Namche receives electricity from the nearby Thame-Namche hydropower plant (600 kW), opened in October 1995 near Thame.

==Climate==
Namche has either a relatively cold dry-winter subtropical highland climate (Köppen climate classification Cwb) or an unusually mild dry-winter warm-summer humid continental climate (Köppen climate classification Dwb), depending on if you use the 0 °C isotherm or the −3 °C isotherm. The town features pleasant, wet summers and chilly, dry winters mainly affected by its altitude and the summer monsoon season.
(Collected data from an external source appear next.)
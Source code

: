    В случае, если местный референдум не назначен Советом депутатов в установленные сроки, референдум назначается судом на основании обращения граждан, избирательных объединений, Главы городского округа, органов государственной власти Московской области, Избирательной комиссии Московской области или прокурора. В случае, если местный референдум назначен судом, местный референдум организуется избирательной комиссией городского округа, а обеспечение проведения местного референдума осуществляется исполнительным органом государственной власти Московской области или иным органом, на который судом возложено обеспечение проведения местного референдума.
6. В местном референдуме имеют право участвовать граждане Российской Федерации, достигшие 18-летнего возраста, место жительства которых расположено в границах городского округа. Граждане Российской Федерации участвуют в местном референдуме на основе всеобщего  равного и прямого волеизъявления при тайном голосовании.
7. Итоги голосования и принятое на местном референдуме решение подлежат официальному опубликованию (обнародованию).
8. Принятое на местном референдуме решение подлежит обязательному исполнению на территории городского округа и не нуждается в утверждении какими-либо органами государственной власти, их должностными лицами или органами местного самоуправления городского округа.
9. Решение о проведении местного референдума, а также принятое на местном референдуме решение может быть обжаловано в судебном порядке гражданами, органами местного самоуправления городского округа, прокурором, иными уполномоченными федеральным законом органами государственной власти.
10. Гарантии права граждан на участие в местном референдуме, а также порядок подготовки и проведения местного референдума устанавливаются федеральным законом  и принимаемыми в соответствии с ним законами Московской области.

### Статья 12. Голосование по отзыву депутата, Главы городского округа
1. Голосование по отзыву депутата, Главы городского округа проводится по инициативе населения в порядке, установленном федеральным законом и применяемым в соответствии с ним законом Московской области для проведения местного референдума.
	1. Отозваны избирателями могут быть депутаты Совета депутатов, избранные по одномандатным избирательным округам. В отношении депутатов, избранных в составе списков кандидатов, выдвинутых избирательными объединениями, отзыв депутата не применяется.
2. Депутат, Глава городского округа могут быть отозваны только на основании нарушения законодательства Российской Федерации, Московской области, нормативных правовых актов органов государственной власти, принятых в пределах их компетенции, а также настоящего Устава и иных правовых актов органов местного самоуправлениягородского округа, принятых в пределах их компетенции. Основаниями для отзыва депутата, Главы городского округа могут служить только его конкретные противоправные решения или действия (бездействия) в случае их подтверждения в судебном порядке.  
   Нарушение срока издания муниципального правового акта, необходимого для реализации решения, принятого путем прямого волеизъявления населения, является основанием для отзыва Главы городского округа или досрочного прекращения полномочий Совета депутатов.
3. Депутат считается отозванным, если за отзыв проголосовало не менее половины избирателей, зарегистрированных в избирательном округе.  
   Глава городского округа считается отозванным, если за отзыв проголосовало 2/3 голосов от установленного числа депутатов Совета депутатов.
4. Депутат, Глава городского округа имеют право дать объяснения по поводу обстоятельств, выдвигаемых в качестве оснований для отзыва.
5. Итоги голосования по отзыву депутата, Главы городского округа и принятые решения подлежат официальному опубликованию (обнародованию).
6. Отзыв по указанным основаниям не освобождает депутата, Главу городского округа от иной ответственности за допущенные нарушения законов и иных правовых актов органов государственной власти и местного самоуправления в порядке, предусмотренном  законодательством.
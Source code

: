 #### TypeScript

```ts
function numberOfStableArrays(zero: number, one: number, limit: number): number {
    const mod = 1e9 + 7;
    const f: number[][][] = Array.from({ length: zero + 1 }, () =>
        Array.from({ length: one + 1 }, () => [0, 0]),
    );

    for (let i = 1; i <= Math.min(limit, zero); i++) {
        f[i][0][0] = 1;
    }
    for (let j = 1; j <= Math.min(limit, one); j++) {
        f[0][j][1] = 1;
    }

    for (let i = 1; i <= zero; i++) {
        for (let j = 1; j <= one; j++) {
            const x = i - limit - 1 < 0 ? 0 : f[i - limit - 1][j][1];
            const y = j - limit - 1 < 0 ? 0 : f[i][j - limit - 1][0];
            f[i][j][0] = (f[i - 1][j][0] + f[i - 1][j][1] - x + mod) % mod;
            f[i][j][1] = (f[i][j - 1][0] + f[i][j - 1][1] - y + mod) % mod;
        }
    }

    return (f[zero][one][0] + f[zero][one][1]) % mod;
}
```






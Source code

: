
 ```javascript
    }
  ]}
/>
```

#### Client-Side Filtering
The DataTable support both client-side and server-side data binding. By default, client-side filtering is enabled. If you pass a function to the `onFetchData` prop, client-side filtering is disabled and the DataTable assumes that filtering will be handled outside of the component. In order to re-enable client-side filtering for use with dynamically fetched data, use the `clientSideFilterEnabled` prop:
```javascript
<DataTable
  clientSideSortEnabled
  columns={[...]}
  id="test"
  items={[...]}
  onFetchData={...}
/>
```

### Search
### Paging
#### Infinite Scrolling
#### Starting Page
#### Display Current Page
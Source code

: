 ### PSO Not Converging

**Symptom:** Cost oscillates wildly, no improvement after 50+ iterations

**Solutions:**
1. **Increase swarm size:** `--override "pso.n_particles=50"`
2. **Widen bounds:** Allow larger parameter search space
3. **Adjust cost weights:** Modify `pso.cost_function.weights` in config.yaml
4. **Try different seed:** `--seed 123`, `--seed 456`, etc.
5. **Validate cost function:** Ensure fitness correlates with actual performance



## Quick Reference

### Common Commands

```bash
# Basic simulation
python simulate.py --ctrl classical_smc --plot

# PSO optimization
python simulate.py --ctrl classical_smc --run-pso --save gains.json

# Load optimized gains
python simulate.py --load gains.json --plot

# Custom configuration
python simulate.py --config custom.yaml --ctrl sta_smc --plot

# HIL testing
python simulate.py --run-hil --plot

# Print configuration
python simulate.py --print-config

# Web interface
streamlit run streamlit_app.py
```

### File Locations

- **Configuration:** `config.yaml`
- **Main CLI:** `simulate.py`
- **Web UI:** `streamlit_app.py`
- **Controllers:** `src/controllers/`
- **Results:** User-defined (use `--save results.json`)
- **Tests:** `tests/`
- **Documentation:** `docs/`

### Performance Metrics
The average precipitation is 1110 mm, and the average temperature is 6.1 °C.

Climate data for Namche Bazaar, elevation 3,450 m (11,320 ft)
| Month | Jan | Feb | Mar | Apr | May | Jun | Jul | Aug | Sep | Oct | Nov | Dec | Year |
| Mean daily maximum °C (°F) | 6.9 (44.4) | 6.4 (43.5) | 9.6 (49.3) | 12.8 (55.0) | 14.3 (57.7) | 15.6 (60.1) | 15.8 (60.4) | 16.2 (61.2) | 14.6 (58.3) | 12.5 (54.5) | 9.1 (48.4) | 7.6 (45.7) | 11.8 (53.2) |
| Daily mean °C (°F) | −0.9 (30.4) | 0.0 (32.0) | 3.2 (37.8) | 6.8 (44.2) | 9.0 (48.2) | 10.6 (51.1) | 11.8 (53.2) | 11.8 (53.2) | 10.3 (50.5) | 6.9 (44.4) | 2.7 (36.9) | 0.3 (32.5) | 6.0 (42.9) |
| Mean daily minimum °C (°F) | −8.5 (16.7) | −6.5 (20.3) | −3.0 (26.6) | 0.8 (33.4) | 3.7 (38.7) | 5.9 (42.6) | 7.8 (46.0) | 7.5 (45.5) | 5.9 (42.6) | 1.2 (34.2) | −3.8 (25.2) | −7.1 (19.2) | 0.3 (32.6) |
| Average precipitation mm (inches) | 43 (1.7) | 20 (0.8) | 31 (1.2) | 26 (1.0) | 39 (1.5) | 129 (5.1) | 226 (8.9) | 206 (8.1) | 140 (5.5) | 57 (2.2) | 11 (0.4) | 24 (0.9) | 952 (37.3) |
Source: FAO

==Pop culture references==
"Namche Bazaar" is the name of a song by Nathan Rogers on his album The Gauntlet. The song was inspired by the mixing of culture along the silk road.